In the current version of the product, for insert, update and delete operations, the proxy forwards the query to the database cluster, invalidating the data stored in its own cache. When the database has successfully processed the query, the proxy forwards the response to the client.
Virtualizing rENIAC and Cassandra:
In this solution all components of the infrastructure are virtualized on vSphere. The rENIAC appliance was deployed on a vSphere host with a physical Intel FPGA card installed. The rENIAC virtual machine is configured with direct passthrough access to the FPGA.
The configuration of the solution is shown below. All components are virtualized and the rENIAC appliance is deployed as a proxy between the Cassandra database and its client.
Figure 2: Schematic of Virtualized rDS & Cassandra
OS and Software Requirements for FPGA Virtual Machine
rENIAC Data Engine has been tested to work with CentOS 7.4 or later, with a minimum Linux kernel version of 3.10. The Intel Programmable Acceleration Card the “Intel Arria 10” is the FPGA accelerator used in this solution.
Table 1: FPGA Virtual Machine Specifications
The following steps were used to deploy the rENIAC Data Engine.
- The components required to run rDE are installed.

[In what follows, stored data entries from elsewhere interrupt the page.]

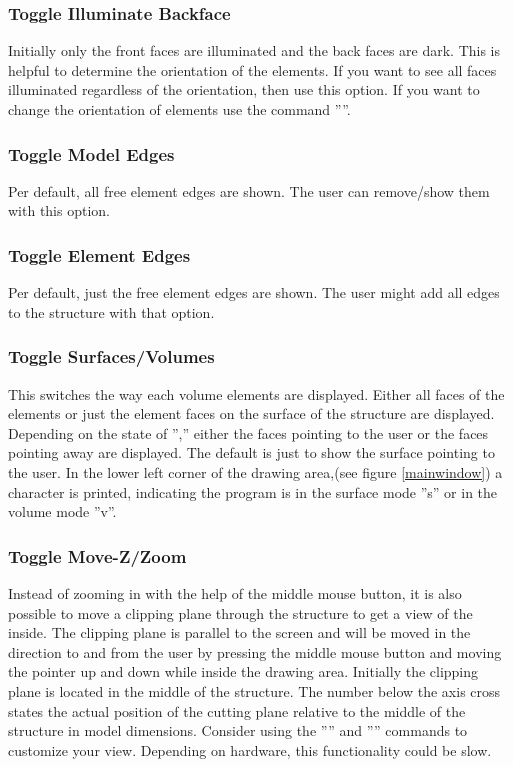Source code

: \documentclass{article}
\begin{document}
\subsubsection{\label{Toggle Illuminate Backface}Toggle Illuminate Backface}
Initially only the front faces are illuminated and the back faces are dark. This is helpful to determine the orientation of the elements. If you want to see all faces illuminated regardless of the orientation, then use this option. If you want to change the orientation of elements use the command ''''.

\subsubsection{\label{Toggle Model Edges}Toggle Model Edges}
Per default, all free element edges are shown. The user can remove/show them with this option.

\subsubsection{\label{Toggle Element Edges}Toggle Element Edges}
Per default, just the free element edges are shown. The user might add all edges to the structure with that option.

\subsubsection{\label{Toggle Surfaces/Volumes}Toggle Surfaces/Volumes}
This switches the way each volume elements are displayed. Either all faces of the elements or just the element faces on the surface of the structure are displayed. Depending on the state of '','' either the faces pointing to the user or the faces pointing away are displayed. The default is just to show the surface pointing to the user. In the lower left corner of the drawing area,(see figure \ref{mainwindow}) a character is printed, indicating the program is in the surface mode ''s'' or in the volume mode ''v''.

\subsubsection{\label{Toggle Move-Z/Zoom}Toggle Move-Z/Zoom}
Instead of zooming in with the help of the middle mouse button, it is also possible to move a clipping plane through the structure to get a view of the inside. The clipping plane is parallel to the screen and will be moved in the direction to and from the user by pressing the middle mouse button and moving the pointer up and down while inside the drawing area. Initially the clipping plane is located in the middle of the structure. The number below the axis cross states the actual position of the cutting plane relative to the middle of the structure in model dimensions. Consider using the '''' and '''' commands to customize your view. Depending on hardware, this functionality could be slow. 
\end{document}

- The virtual machine has the Intel Arria 10 FPGA card setup in passthrough mode
- The Cassandra database IP while configuring rDE.

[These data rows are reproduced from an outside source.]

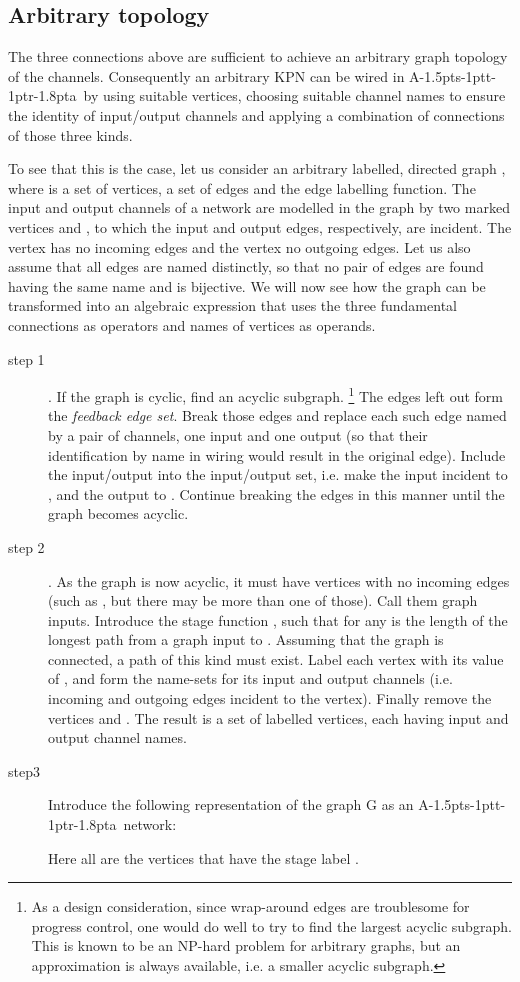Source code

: \documentclass[11pt]{report}
\def\ak{{\textsf{A\kern-1.5pts\kern-1ptt\kern-1ptr\kern-1.8pta}}\kern-2pt{\it K\kern-2ptahn}}
\begin{document}
\subsection{Arbitrary topology}

The three connections above are sufficient to achieve an arbitrary graph topology of the channels. Consequently an arbitrary KPN can be wired in \ak\ by using suitable vertices, choosing suitable channel names to ensure the identity of input/output channels and applying a combination of connections of those three kinds.

To see that this is the case, let us consider an arbitrary labelled, directed graph , where  is a set of vertices,  a set of edges and  the edge labelling function. The input and output channels of a network are modelled in the graph by two marked vertices  and , to which the input and output edges, respectively, are incident. The vertex   has no incoming edges and the vertex  no outgoing edges. Let us also assume that all edges are named distinctly, so that no pair of edges are found having the same name and  is bijective. We will now see how the graph can be transformed into an algebraic expression that uses the three fundamental connections as operators and names of vertices as operands.
\begin{description}
\item[step 1]. If the graph is cyclic, find an acyclic subgraph. \footnote{As a design consideration, since wrap-around edges are troublesome for progress control, one would do well to try to find the largest acyclic subgraph. This is known to be an NP-hard problem for arbitrary graphs, but an approximation is always available, i.e. a smaller acyclic subgraph.} The edges left out form the {\em feedback edge set}.  Break those edges and replace each such edge named  by a pair of channels, one input  and one output  (so that their identification by name in wiring would result in the original edge). Include the input/output  into the input/output set, i.e. make the input  incident to  , and the output  to . Continue breaking the edges in this manner until the graph becomes acyclic.

\item[step 2]. As the graph is now acyclic, it must have vertices with no incoming edges (such as , but there may be more than one of those).
Call them graph inputs. Introduce the stage function , such that for any   is the length of the longest path from a graph input to . Assuming that the graph is connected, a path of this kind must exist. Label each vertex with its value of , and form the name-sets for its input and output channels (i.e. incoming and outgoing edges incident to the vertex). Finally remove the vertices  and . The result is a set of labelled vertices, each having input and output channel names.

\item[step3] Introduce the following representation of the graph G as an \ak\ network:



Here all  are the vertices that have the stage label .
\end{description}
\end{document}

- rDE is started by running the setup script. This script will flash the FPGA card and start the required software services.
- The network address used by the clients for the database server are changed to point to the FPGA card instead of the Cassandra database address.
The performance benefits offered by using rDE are measured by comparing the performance of running queries directly on the Cassandra database and running queries through rDE. Using the cassandra-stress tool, we see that the query throughput with rDE is approximately three times higher than the baseline. We also see that the latency values are in a much narrower range.
Tests were executed with the cassandra-stress utility. The baseline tests were performed directly against the Cassandra database and the performance were measured. The tests were then repeated with rENIAC Data Engine as a proxy layer. Transactions per second, mean latency, 95th percentile latency and 99th percentile latency values were captured.
Mean latency is the overall average latency that is experienced by your database queries. But mean latency values tend to hide outliers. Percentiles show the value at which a certain percentage of your data comes under. p99 latency means that 99% of the requests should be faster than given latency and similarly p95 latency means that 95% of the requests should be faster than given latency.
Figure 3: Latency and throughput for rDE compared to direct access to Cassandra
The results clearly show that 3-5X latency and 3.2X throughput improvements can be gained by leveraging rDE on vSphere.
Cassandra databases natively need major changes in infrastructure to improve read performance. A caching tier like that provided by rENIAC Data Engine (rDE) can help improve read performance drastically without any changes to the underlying Cassandra database infrastructure. In this solution, we leveraged vSphere infrastructure and its support for FPGAs to host rDE and all Cassandra components. Our tests have shown that rDE reduces average latency by more than 3x and tail latency by more than 5x, while also improving throughput by 3.2x. Running rDE on vSphere adds all the flexibility, agility and enterprise capabilities of the platform and can help improve read performance of Cassandra databases.